A processor C-state is related to a core C-state. At some point, cores share resources, like the L2 cache or the clock generators. When one idle core, say core 0, is ready to enter CC3 but the other, say core 1, is still in C0, we do not want the fact that core 0 is ready to descend into CC3 to prevent core 1 from executing because we just happened to shut down the clock generators. Thus we have the processor or package C-state, or PC-state. The processor can only enter a PC-state, say PC3, if both cores are ready to enter that CC-state, for example both cores are ready to step into CC3.

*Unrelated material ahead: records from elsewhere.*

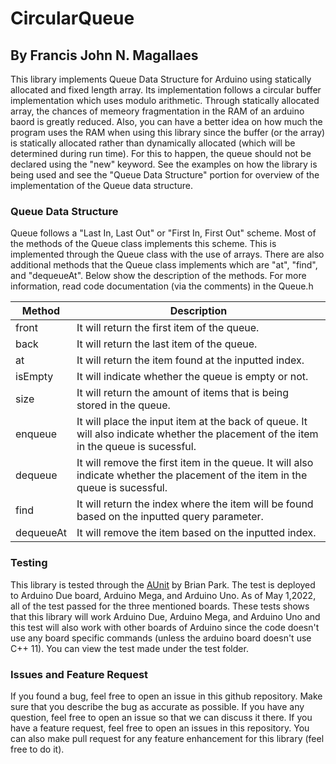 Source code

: # CircularQueue
## By Francis John N. Magallaes

This library implements Queue Data Structure for Arduino using statically allocated and fixed length array. Its implementation follows a circular buffer implementation which uses modulo arithmetic. Through statically allocated array, the chances of memeory fragmentation in the RAM of an arduino baord is greatly reduced. Also, you can have a better idea on how much the program uses the RAM when using this library since the buffer (or the array) is statically allocated rather than dynamically allocated (which will be determined during run time). For this to happen, the queue should not be declared using the "new" keyword. See the examples on how the library is being used and see the "Queue Data Structure" portion for overview of the implementation of the Queue data structure.

### Queue Data Structure

Queue follows a "Last In, Last Out" or "First In, First Out" scheme. Most of the methods of the Queue class implements this scheme. This is implemented through the Queue class with the use of arrays. There are also additional methods that the Queue class implements which are "at", "find", and "dequeueAt". Below show the description of the methods. For more information, read code documentation (via the comments) in the Queue.h 

|Method|Description|
|---|---------|
|front|It will return the first item of the queue.|
|back|It will return the last item of the queue.|
|at|It will return the item found at the inputted index.|
|isEmpty|It will indicate whether the queue is empty or not.|
|size|It will return the amount of items that is being stored in the queue.|
|enqueue|It will place the input item at the back of queue. It will also indicate whether the placement of the item in the queue is sucessful.|
|dequeue|It will remove the first item in the queue. It will also indicate whether the placement of the item in the queue is sucessful.|
|find|It will return the index where the item will be found based on the inputted query parameter.|
|dequeueAt|It will remove the item based on the inputted index.|

### Testing

This library is tested through the [AUnit](https://github.com/bxparks/AUnit) by Brian Park. The test is deployed to Arduino Due board, Arduino Mega, and Arduino Uno. As of May 1,2022, all of the test passed for the three mentioned boards. These tests shows that this library will work Arduino Due, Arduino Mega, and Arduino Uno and this test will also work with other boards of Arduino since the code doesn't use any board specific commands (unless the arduino board doesn't use C++ 11). You can view the test made under the test folder.

### Issues and Feature Request

If you found a bug, feel free to open an issue in this github repository. Make sure that you describe the bug as accurate as possible. If you have any question, feel free to open an issue so that we can discuss it there. If you have a feature request, feel free to open an issues in this repository. You can also make pull request for any feature enhancement for this library (feel free to do it).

A logical C-state: The last C-state is the OS's view of the processors' C-states. In Windows*, a processor's C-state is pretty much equivalent to a core C-state. In fact, the OS's lower level power management software determines when and if a given core enters a given CC-state using the MWAIT instruction. There is one important difference. When an application, such as Intel® Power Informer, thinks it's interrogating a processor core CC-state, what is returned is the C-state of what is called a logical core. A logical core is technically not the same as a physical core. Logical cores don't have to worry about little things such as the hardware the OS is running on. For example, the C-state of a logical core doesn't worry about the barriers imposed by shared resources, such as the clock generators discussed earlier. Logical Core 0 can be in C3 while Logical Core 1 is in C0.
Enhanced Intel Speedstep® Technology
Enhanced Intel SpeedStep® Technology is an advanced technology which significantly reduces the processor voltage (and temperature), hence leakage power, when processor activity is low. Enhanced Intel Speedstep Technology has revolutionized thermal and power management by giving application software greater control over the processor's operating frequency and input voltage. Systems can easily manage power consumption dynamically.
Separation between Voltage and Frequency Changes
By stepping voltage up and down in small increments separately from frequency changes, the processor is able to reduce periods of system unavailability (which occur during frequency change). Thus, the system is able to transition between voltage and frequency states more often, providing improved power/performance balance.
Clock Partitioning and Recovery
The bus clock continues running during state transition, even when the core clock and Phase-Locked Loop are stopped, which allows logic to remain active. The core clock is also able to restart far more quickly under Enhanced Intel SpeedStep Technology than under previous architectures.